Exercise requirements | From the line that includes "to 0 first." to the last line of the data, quote each line precisely; both boundary lines belong in the answer.

Material shown |

◆ ◆ ◆ ◆ ◆

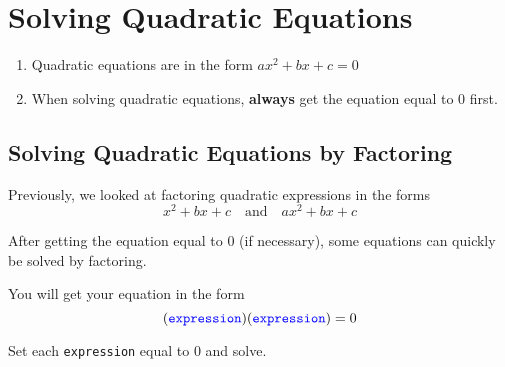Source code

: \documentclass{article}
\begin{document}
\section*{Solving Quadratic Equations}

\begin{tcolorbox}[colframe=orange!70!white, coltitle=black, title=\textbf{Summary}]
\begin{enumerate}
    \item Quadratic equations are in the form $ax^2 + bx + c = 0$
    \item When solving quadratic equations, \textbf{always} get the equation equal to 0 first.
\end{enumerate}
\end{tcolorbox}

\subsection*{Solving Quadratic Equations by Factoring}

Previously, we looked at factoring quadratic expressions in the forms
\[
x^2 + bx + c \quad \mathrm{and} \quad ax^2 + bx + c
\]
\smallskip 

\parbox{3in}{After getting the equation equal to 0 (if necessary), some equations can quickly be solved by factoring.}
\bigskip 

You will get your equation in the form
\[
({\color{blue}\texttt{expression}})({\color{blue}\texttt{expression}}) = 0
\]

Set each {\color{blue}\texttt{expression}} equal to 0 and solve.
\bigskip 

\end{document}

◆ ◆ ◆ ◆ ◆

Written answer |
    \item When solving quadratic equations, \textbf{always} get the equation equal to 0 first.
\end{enumerate}
\end{tcolorbox}

\subsection*{Solving Quadratic Equations by Factoring}

Previously, we looked at factoring quadratic expressions in the forms
\[
x^2 + bx + c \quad \mathrm{and} \quad ax^2 + bx + c
\]
\smallskip 

\parbox{3in}{After getting the equation equal to 0 (if necessary), some equations can quickly be solved by factoring.}
\bigskip 

You will get your equation in the form
\[
({\color{blue}\texttt{expression}})({\color{blue}\texttt{expression}}) = 0
\]

Set each {\color{blue}\texttt{expression}} equal to 0 and solve.
\bigskip 

\end{document}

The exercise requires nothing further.